ECLI:NL:CRVB:2001:AE8526
Centrale Raad van Beroep
- Hoger beroep
- M.I. 't Hooft
- R.M. van Male
- G.M.T. Berkel-Kikkert
- Rechtspraak.nl
Beëindiging van financiële tegemoetkoming voor bovenregionaal vervoer onder de Wet voorzieningen gehandicapten
In deze zaak gaat het om de beëindiging van de financiële tegemoetkoming voor bovenregionaal vervoer aan appellante, die deze tegemoetkoming ontving op basis van de Wet voorzieningen gehandicapten (WVG). De gemeente Delft heeft per 1 januari 1999 de eerder toegekende vergoeding van f 449,-- per kwartaal stopgezet, met een eenmalige tegemoetkoming van f 383,-- voor het jaar 1999. Appellante heeft bezwaar gemaakt tegen dit besluit, maar dit werd ongegrond verklaard door de gemeente en later ook door de Arrondissementsrechtbank te 's-Gravenhage. Appellante is in hoger beroep gegaan, bijgestaan door haar advocaat, mr. I. van Santbrink.
Tijdens de zitting van de Centrale Raad van Beroep op 3 oktober 2001 heeft appellante haar situatie toegelicht. Ze heeft aangegeven dat haar sociale contacten voornamelijk buiten de regio liggen, wat haar in een sociaal isolement dreigt te brengen. De Raad heeft de argumenten van appellante overwogen, maar concludeert dat de beëindiging van de tegemoetkoming rechtmatig is. De Raad verwijst naar de relevante wetgeving en jurisprudentie, die stellen dat de gemeente niet verplicht is om een vervoersvoorziening te bieden die verder gaat dan deelname aan het maatschappelijk verkeer binnen het naaste woon- en leefmilieu.

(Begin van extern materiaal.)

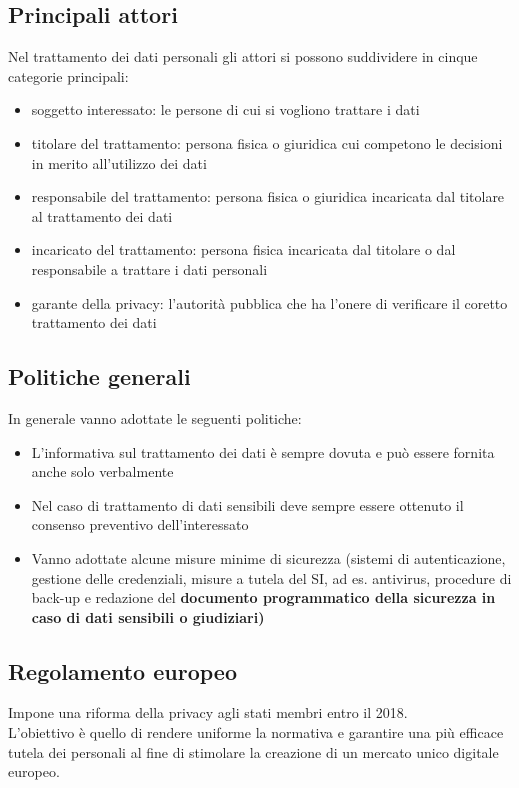 \subsection{Principali attori}
Nel trattamento dei dati personali gli attori si possono suddividere in cinque categorie principali:
\begin{itemize}
	\item soggetto interessato: le persone di cui si vogliono trattare i dati
	\item titolare del trattamento: persona fisica o giuridica cui competono le decisioni in merito
all’utilizzo dei dati
	\item responsabile del trattamento: persona fisica o giuridica incaricata dal titolare al trattamento dei dati
	\item incaricato del trattamento: persona fisica incaricata dal titolare o dal responsabile a trattare i dati personali
	\item garante della privacy: l'autorit\`a pubblica che ha l'onere di verificare il coretto trattamento dei dati
\end{itemize}

\subsection{Politiche generali}
In generale vanno adottate le seguenti politiche:
\begin{itemize}
	\item L'informativa sul trattamento dei dati \`e sempre dovuta e pu\`o essere fornita anche solo verbalmente
	\item Nel caso di trattamento di dati sensibili deve sempre essere ottenuto il consenso preventivo dell’interessato
	\item Vanno adottate alcune misure minime di sicurezza (sistemi di autenticazione, gestione delle credenziali, misure a tutela del SI, ad es. antivirus, procedure di back-up e redazione del \bf documento programmatico della sicurezza \rm in caso di dati sensibili o giudiziari)
\end{itemize}

\subsection{Regolamento europeo}
Impone una riforma della privacy agli stati membri entro il 2018.\\
L'obiettivo \`e quello di rendere uniforme la normativa e garantire una pi\`u efficace tutela dei personali al fine di stimolare la creazione di un mercato unico digitale europeo.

De Raad heeft vastgesteld dat appellante, ondanks haar bovenregionale contacten, voldoende sociale interactie heeft in haar woonplaats en dat er geen uitzonderlijke omstandigheden zijn die een zorgplicht van de gemeente rechtvaardigen. De Raad bevestigt de uitspraak van de rechtbank en oordeelt dat de gemeente niet in gebreke is gebleven. De beslissing van de Centrale Raad van Beroep is dan ook om de eerdere uitspraak te bevestigen, zonder dat er termen zijn voor een vergoeding van proceskosten.